If not, then I believe we leave a gaping hole in our armoury as a specialist ‘7’ is such a key position for Scotland during this Rugby World Cup campaign. The contact area is where ball is won or lost and having an open side flanker with intuitive radar to hone onto the ball is such an asset.
Hardie’s selection having never played a game of rugby in Scotland will test even the most ardent Scottish supporter’s loyalty. Spare a thought for John Barclay and Hamish Watson whose hard work and endeavour over the summer months and in the warm up internationals has seen them discarded for a player whose original desire was to be an All Black. The only way Hardie can claim the adulation of the fans will be his performances on the pitch.
At least Josh Strauss has got the fans on his side and whilst I do not agree with the 3 year residency rule that allows a player to opt for the country where he plies his trade, he is at least a model of consistency and is rewarded for that.
Strauss is big ball carrier who always gets over the gain line and will battle it out with David Denton for the starting shirt. Denton is back to his best but is prone to the odd slip in concentration but in both players I’d like to see their offloads become more prominent in a style similar to that of Kieran Reid, the New Zealand No 8.
The other surprise back-row omissions were Bair Cowan and Rob Harley but Cotter has selected players in form who have the physicality to carry ball into contact and win the collision area.
The Gray brothers in the second row were both shoo-ins as was Grant Gilchrist who I thought played extremely well in the home victory over Italy. Whilst many may raise an eyebrow of Tim Swinson’s selection ahead of Jim Hamilton, I like Swinson. He is a better ball carrier and is more of a traditional work horse type of lock than lumbering ‘big Jim’.
In the front row there are no real surprises but it is time for Ali Dickinson, Ross Ford and Ryan Grant to use all that experience to impose themselves on opposition front rows. A special mention for Stuart McInally, whose decision to move from flanker to hooker a couple of seasons ago has been rewarded with a world cup place. Ford will still be Scotland’s first choice hooker but McInally really looks the part and it would not surprise me if he jumps ahead of Fraser Brown and challenges Ford for a starting berth.
In the backs Scotland have a settled look and it was good to see both Mark Bennet and Matt Scott time their return from injury to secure selection. Richie Vernon completes his transition from back row to secure a centre berth and whilst he may not have deftness in his play he is a handful for opposition centres.
Peter Horne gives valuable options in the mid-field as well as a back up to the fly-half berth and Finn Russell’s game management will allow a more open game to be played with Duncan Weir in support. I am sure there would have been temptation to select Alex Dunbar but with the pressure off he can time his return to play when he wants without temptation to play a comeback game in the spotlight of the world cup.

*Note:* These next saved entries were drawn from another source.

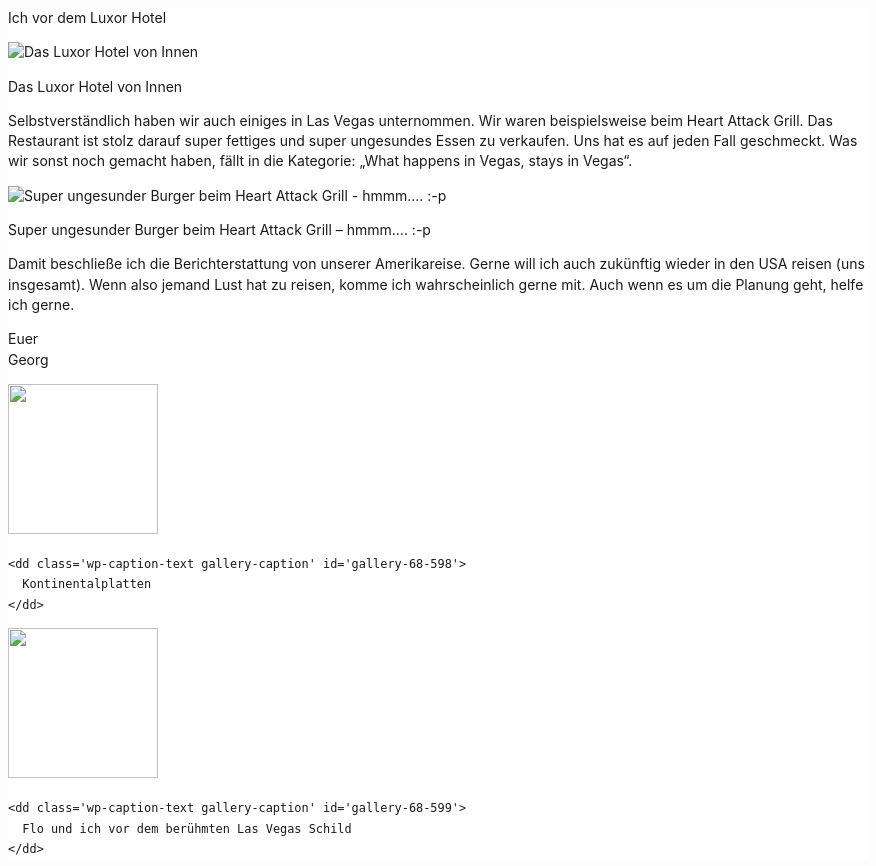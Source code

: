   <p id="caption-attachment-601" class="wp-caption-text">
    Ich vor dem Luxor Hotel
  </p>
</div>

<div id="attachment_602" style="width: 810px" class="wp-caption aligncenter">
  <img aria-describedby="caption-attachment-602" loading="lazy" class="size-full wp-image-602" alt="Das Luxor Hotel von Innen" src="http://www.georglink.de/media/2014/06/406-Luxor.jpg" width="800" height="600" srcset="http://www.georglink.de/media/2014/06/406-Luxor.jpg 800w, http://www.georglink.de/media/2014/06/406-Luxor-300x225.jpg 300w" sizes="(max-width: 800px) 100vw, 800px" />
  
  <p id="caption-attachment-602" class="wp-caption-text">
    Das Luxor Hotel von Innen
  </p>
</div>

Selbstverständlich haben wir auch einiges in Las Vegas unternommen. Wir waren beispielsweise beim Heart Attack Grill. Das Restaurant ist stolz darauf super fettiges und super ungesundes Essen zu verkaufen. Uns hat es auf jeden Fall geschmeckt. Was wir sonst noch gemacht haben, fällt in die Kategorie: „What happens in Vegas, stays in Vegas“.

<div id="attachment_603" style="width: 810px" class="wp-caption aligncenter">
  <img aria-describedby="caption-attachment-603" loading="lazy" class="size-full wp-image-603" alt="Super ungesunder Burger beim Heart Attack Grill - hmmm.... :-p" src="http://www.georglink.de/media/2014/06/407-Heart-Attack-Grill.jpg" width="800" height="600" srcset="http://www.georglink.de/media/2014/06/407-Heart-Attack-Grill.jpg 800w, http://www.georglink.de/media/2014/06/407-Heart-Attack-Grill-300x225.jpg 300w" sizes="(max-width: 800px) 100vw, 800px" />
  
  <p id="caption-attachment-603" class="wp-caption-text">
    Super ungesunder Burger beim Heart Attack Grill &#8211; hmmm&#8230;. :-p
  </p>
</div>

Damit beschließe ich die Berichterstattung von unserer Amerikareise. Gerne will ich auch zukünftig wieder in den USA reisen (uns insgesamt). Wenn also jemand Lust hat zu reisen, komme ich wahrscheinlich gerne mit. Auch wenn es um die Planung geht, helfe ich gerne.

Euer  
Georg  


<div id='gallery-68' class='gallery galleryid-609 gallery-columns-3 gallery-size-thumbnail'>
  <dl class='gallery-item'>
    <dt class='gallery-icon landscape'>
      <img width="150" height="150" src="http://www.georglink.de/media/2014/06/401-Kontinentalplatten-150x150.jpg" class="attachment-thumbnail size-thumbnail" alt="" loading="lazy" aria-describedby="gallery-68-598" />
    </dt>
    
    <dd class='wp-caption-text gallery-caption' id='gallery-68-598'>
      Kontinentalplatten
    </dd>
  </dl>
  
  <dl class='gallery-item'>
    <dt class='gallery-icon landscape'>
      <img width="150" height="150" src="http://www.georglink.de/media/2014/06/402-Las-Vegas-Sign-150x150.jpg" class="attachment-thumbnail size-thumbnail" alt="" loading="lazy" aria-describedby="gallery-68-599" />
    </dt>
    
    <dd class='wp-caption-text gallery-caption' id='gallery-68-599'>
      Flo und ich vor dem berühmten Las Vegas Schild
    </dd>
  </dl>
  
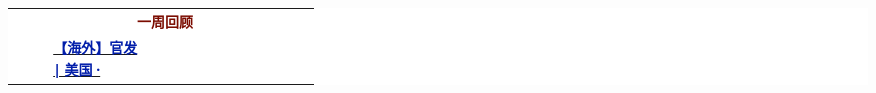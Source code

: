 <table><tbody style="line-height: normal;word-break: break-all;outline: 0px;hyphens: auto;"><tr><td valign="top" colspan="2" rowspan="1" width="291.6666666666667" style="word-break: break-all;"><section style="text-indent: 2em;line-height: normal;"><span style="letter-spacing: normal;"><strong><span style="color: rgb(255, 255, 255);">          </span></strong><span style="color: rgb(255, 254, 213);"><strong>              </strong><strong> </strong></span><span style="color: rgb(123, 12, 0);"><strong>一周回顾</strong></span></span></section></td></tr><tr><td valign="top" colspan="1" rowspan="1" style="word-break: break-all;"><a target="_blank" href="http://mp.weixin.qq.com/s?__biz=Mzg2MDg0ODg1NQ==&amp;mid=2247530226&amp;idx=1&amp;sn=3e7379935f9369a0ac929844439dd00d&amp;chksm=ce22214af955a85c3fd6185dfbc9da86dc068e5f0642054653a1a9f5eafd9fbfaa4006c658bc&amp;scene=21#wechat_redirect" textvalue="你已选中了添加链接的内容" linktype="text" imgurl="" imgdata="null" data-itemshowtype="0" tab="innerlink" data-linktype="1"><span class="js_jump_icon h5_image_link" style="width: 100%;"><img class="rich_pages wxw-img" data-backh="63" data-backw="111" data-imgfileid="100046588" data-ratio="0.5630057803468208" data-s="300,640" data-src="https://mmbiz.qpic.cn/sz_mmbiz_png/1o7XLd0wUenrlAgnA7PXRP4n8OwgsgAe8TVtj7LPXibNRFTN2N4nw1ztjWnRS6OWGlF9BDYSDaCmLYYWAxzsToQ/640?wx_fmt=other&amp;from=appmsg&amp;tp=webp&amp;wxfrom=5&amp;wx_lazy=1&amp;wx_co=1" data-type="png" data-w="865" style="vertical-align: middle;font-size: 16px;letter-spacing: 0.578px;-webkit-tap-highlight-color: transparent;outline: 0px;width: 100%;visibility: visible !important;height: auto;"/></span></a></td><td valign="top" colspan="1" rowspan="1" style="word-break: break-all;"><a target="_blank" href="http://mp.weixin.qq.com/s?__biz=Mzg2MDg0ODg1NQ==&amp;mid=2247530226&amp;idx=1&amp;sn=3e7379935f9369a0ac929844439dd00d&amp;chksm=ce22214af955a85c3fd6185dfbc9da86dc068e5f0642054653a1a9f5eafd9fbfaa4006c658bc&amp;scene=21#wechat_redirect" textvalue="【海外】官发 | 美国 · 网络司令部公布网络作战：人工智能路线图" linktype="text" imgurl="" imgdata="null" data-itemshowtype="0" tab="innerlink" data-linktype="2" style="font-family: system-ui, -apple-system, BlinkMacSystemFont, &#34;Helvetica Neue&#34;, &#34;PingFang SC&#34;, &#34;Hiragino Sans GB&#34;, &#34;Microsoft YaHei UI&#34;, &#34;Microsoft YaHei&#34;, Arial, sans-serif;font-size: 16px;letter-spacing: 0.578px;caret-color: rgb(0, 0, 0);text-wrap: wrap;background-color: rgb(255, 255, 255);"><span style="font-size: 14px;font-weight: 700;letter-spacing: normal;text-align: start;color: rgb(2, 30, 170);">【海外】官发<br/>| 美国 ·
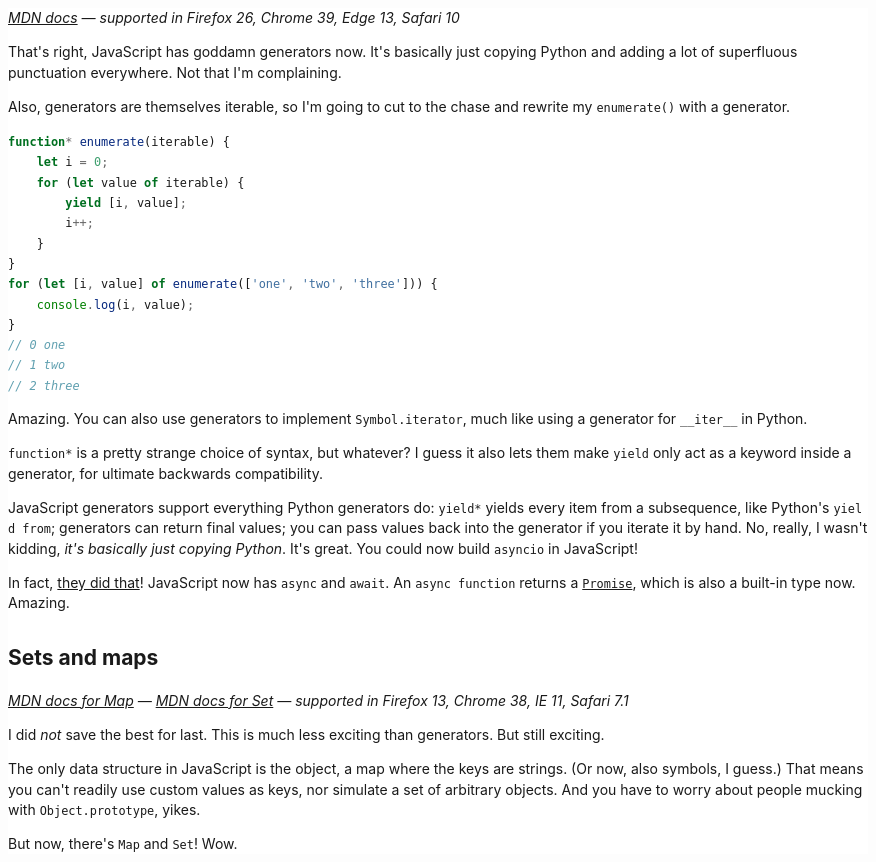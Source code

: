 *[MDN docs](https://developer.mozilla.org/en-US/docs/Web/JavaScript/Reference/Statements/function%2a) — supported in Firefox 26, Chrome 39, Edge 13, Safari 10*

That's right, JavaScript has goddamn generators now.  It's basically just copying Python and adding a lot of superfluous punctuation everywhere.  Not that I'm complaining.

Also, generators are themselves iterable, so I'm going to cut to the chase and rewrite my `enumerate()` with a generator.

```javascript
function* enumerate(iterable) {
    let i = 0;
    for (let value of iterable) {
        yield [i, value];
        i++;
    }
}
for (let [i, value] of enumerate(['one', 'two', 'three'])) {
    console.log(i, value);
}
// 0 one
// 1 two
// 2 three
```

Amazing.  You can also use generators to implement `Symbol.iterator`, much like using a generator for `__iter__` in Python.

`function*` is a pretty strange choice of syntax, but whatever?  I guess it also lets them make `yield` only act as a keyword inside a generator, for ultimate backwards compatibility.

JavaScript generators support everything Python generators do: `yield*` yields every item from a subsequence, like Python's `yield from`; generators can return final values; you can pass values back into the generator if you iterate it by hand.  No, really, I wasn't kidding, _it's basically just copying Python_.  It's great.  You could now build `asyncio` in JavaScript!

In fact, [they did that](https://developer.mozilla.org/en-US/docs/Web/JavaScript/Reference/Statements/async_function)!  JavaScript now has `async` and `await`.  An `async function` returns a [`Promise`](https://developer.mozilla.org/en-US/docs/Web/JavaScript/Reference/Global_Objects/Promise), which is also a built-in type now.  Amazing.


## Sets and maps

*[MDN docs for Map](https://developer.mozilla.org/en-US/docs/Web/JavaScript/Reference/Global_Objects/Map) — [MDN docs for Set](https://developer.mozilla.org/en-US/docs/Web/JavaScript/Reference/Global_Objects/Set) — supported in Firefox 13, Chrome 38, IE 11, Safari 7.1*

I did _not_ save the best for last.  This is much less exciting than generators.  But still exciting.

The only data structure in JavaScript is the object, a map where the keys are strings.  (Or now, also symbols, I guess.)  That means you can't readily use custom values as keys, nor simulate a set of arbitrary objects.  And you have to worry about people mucking with `Object.prototype`, yikes.

But now, there's `Map` and `Set`!  Wow.
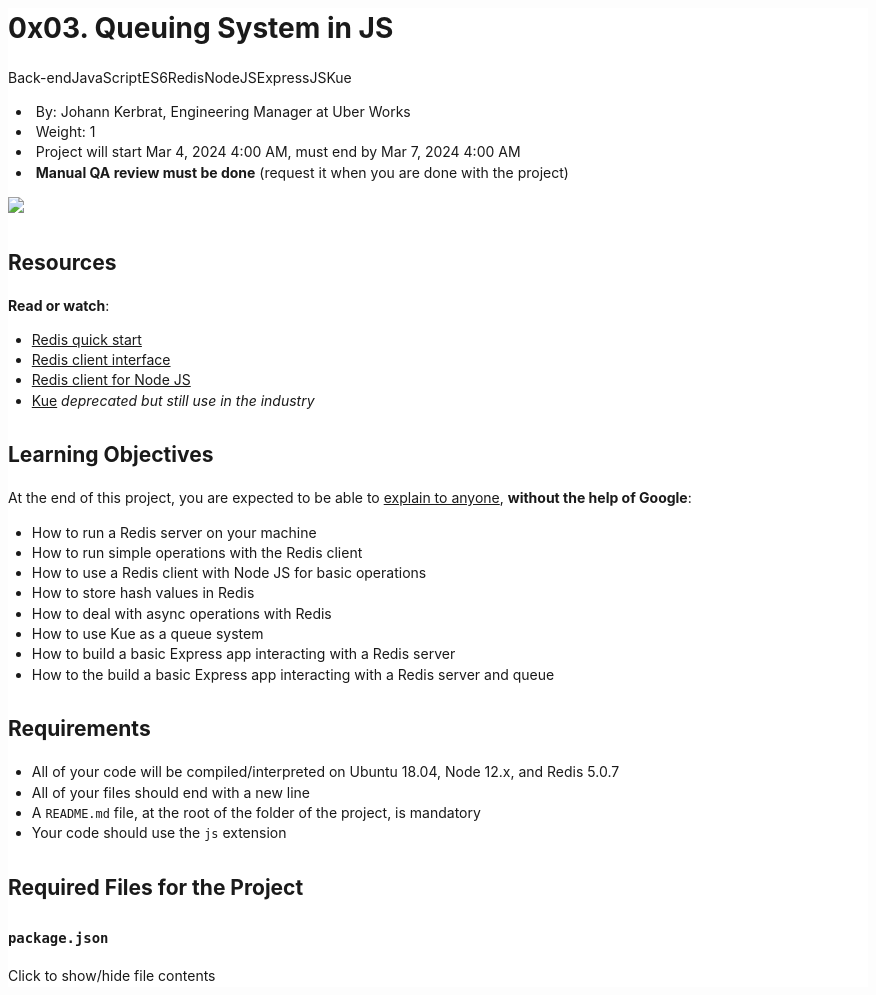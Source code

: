 0x03. Queuing System in JS
==========================

Back-endJavaScriptES6RedisNodeJSExpressJSKue

*    By: Johann Kerbrat, Engineering Manager at Uber Works
*    Weight: 1
*    Project will start Mar 4, 2024 4:00 AM, must end by Mar 7, 2024 4:00 AM
*    **Manual QA review must be done** (request it when you are done with the project)

![](https://s3.amazonaws.com/alx-intranet.hbtn.io/uploads/medias/2020/1/1486e02a78cdf7b4557c.png?X-Amz-Algorithm=AWS4-HMAC-SHA256&X-Amz-Credential=AKIARDDGGGOUSBVO6H7D%2F20240304%2Fus-east-1%2Fs3%2Faws4_request&X-Amz-Date=20240304T080446Z&X-Amz-Expires=86400&X-Amz-SignedHeaders=host&X-Amz-Signature=ddc3c12370f89de39b913916cf0f04ff7786c29d69091e994e3cf66deccae257)

Resources
---------

**Read or watch**:

*   [Redis quick start](https://intranet.alxswe.com/rltoken/8xeApIhnxgFZkgn54BiIeA "Redis quick start")
*   [Redis client interface](https://intranet.alxswe.com/rltoken/1rq3ral-3C5O1t67dbGcWg "Redis client interface")
*   [Redis client for Node JS](https://intranet.alxswe.com/rltoken/mRftfl67BrNvl-RM5JQfUA "Redis client for Node JS")
*   [Kue](https://intranet.alxswe.com/rltoken/yTC3Ci2IV2US24xJsBfMgQ "Kue") _deprecated but still use in the industry_

Learning Objectives
-------------------

At the end of this project, you are expected to be able to [explain to anyone](https://intranet.alxswe.com/rltoken/7yh7c3Zyy1RyUsdwlfsyDg "explain to anyone"), **without the help of Google**:

*   How to run a Redis server on your machine
*   How to run simple operations with the Redis client
*   How to use a Redis client with Node JS for basic operations
*   How to store hash values in Redis
*   How to deal with async operations with Redis
*   How to use Kue as a queue system
*   How to build a basic Express app interacting with a Redis server
*   How to the build a basic Express app interacting with a Redis server and queue

Requirements
------------

*   All of your code will be compiled/interpreted on Ubuntu 18.04, Node 12.x, and Redis 5.0.7
*   All of your files should end with a new line
*   A `README.md` file, at the root of the folder of the project, is mandatory
*   Your code should use the `js` extension

Required Files for the Project
------------------------------

### `package.json`

Click to show/hide file contents
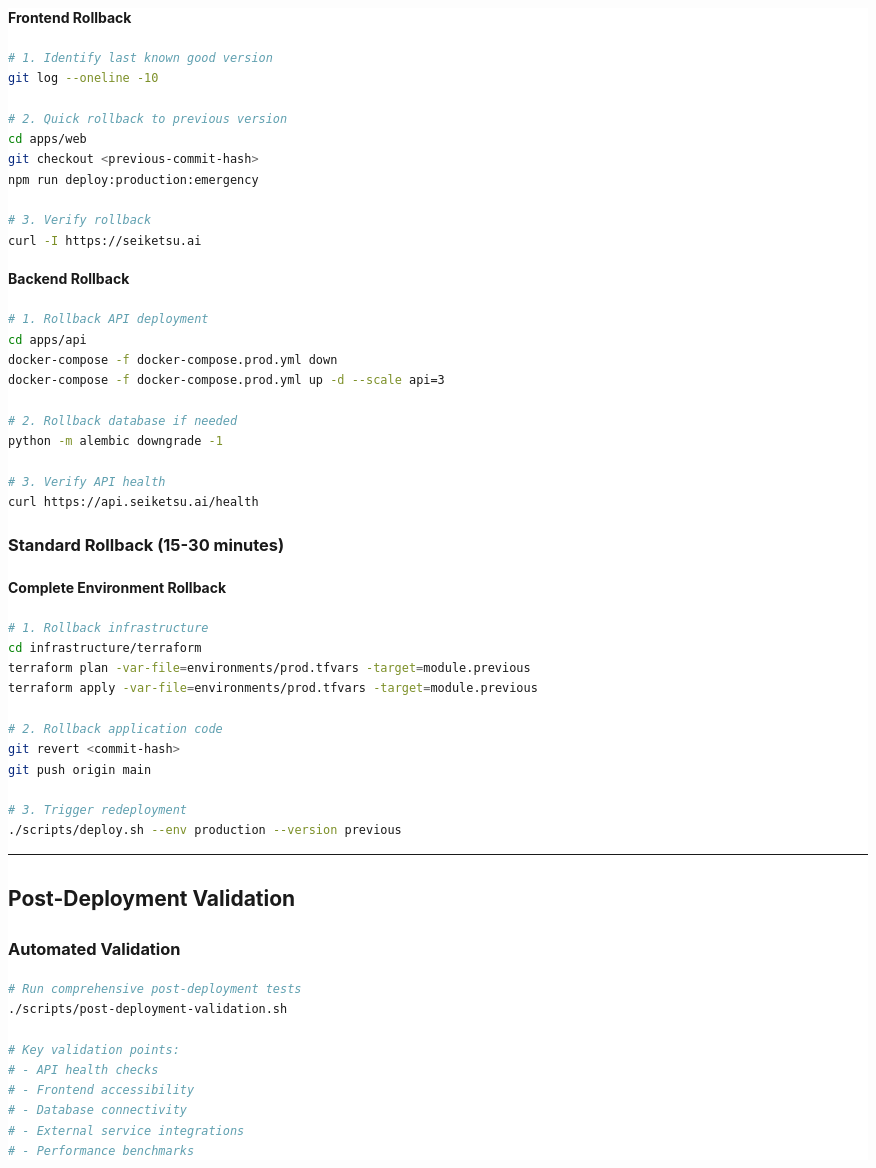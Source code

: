 #### Frontend Rollback
```bash
# 1. Identify last known good version
git log --oneline -10

# 2. Quick rollback to previous version
cd apps/web
git checkout <previous-commit-hash>
npm run deploy:production:emergency

# 3. Verify rollback
curl -I https://seiketsu.ai
```

#### Backend Rollback
```bash
# 1. Rollback API deployment
cd apps/api
docker-compose -f docker-compose.prod.yml down
docker-compose -f docker-compose.prod.yml up -d --scale api=3

# 2. Rollback database if needed
python -m alembic downgrade -1

# 3. Verify API health
curl https://api.seiketsu.ai/health
```

### Standard Rollback (15-30 minutes)

#### Complete Environment Rollback
```bash
# 1. Rollback infrastructure
cd infrastructure/terraform
terraform plan -var-file=environments/prod.tfvars -target=module.previous
terraform apply -var-file=environments/prod.tfvars -target=module.previous

# 2. Rollback application code
git revert <commit-hash>
git push origin main

# 3. Trigger redeployment
./scripts/deploy.sh --env production --version previous
```

---

## Post-Deployment Validation

### Automated Validation
```bash
# Run comprehensive post-deployment tests
./scripts/post-deployment-validation.sh

# Key validation points:
# - API health checks
# - Frontend accessibility
# - Database connectivity
# - External service integrations
# - Performance benchmarks
```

Our wingers look hungry and adventurous and whilst I am not a great fan of Tim Visser in his defensive alignment and kicking and catching duties; when he comes off his wing looking for work he can score tries. Sean Maitland is another who needs to ‘spark’ in the same way as Tommy Seymour and Stuart Hogg do every time they get the ball and don’t under estimate the boost of confidence you get by scoring 6 tries as the team did last Saturday.
Finally, wherever you are on the debate at scrum half, Cotter’s selection of Greig Laidlaw as Scotland Captain places him as the no 1 scrum half. Pyrgos and Hidalgo-Clyne will both be involved and it will be vitally important that when they take the field they influence play and push for a win. It’s not a 15man game anymore – its 31 and every Scotland player has a responsibility to play to his potential!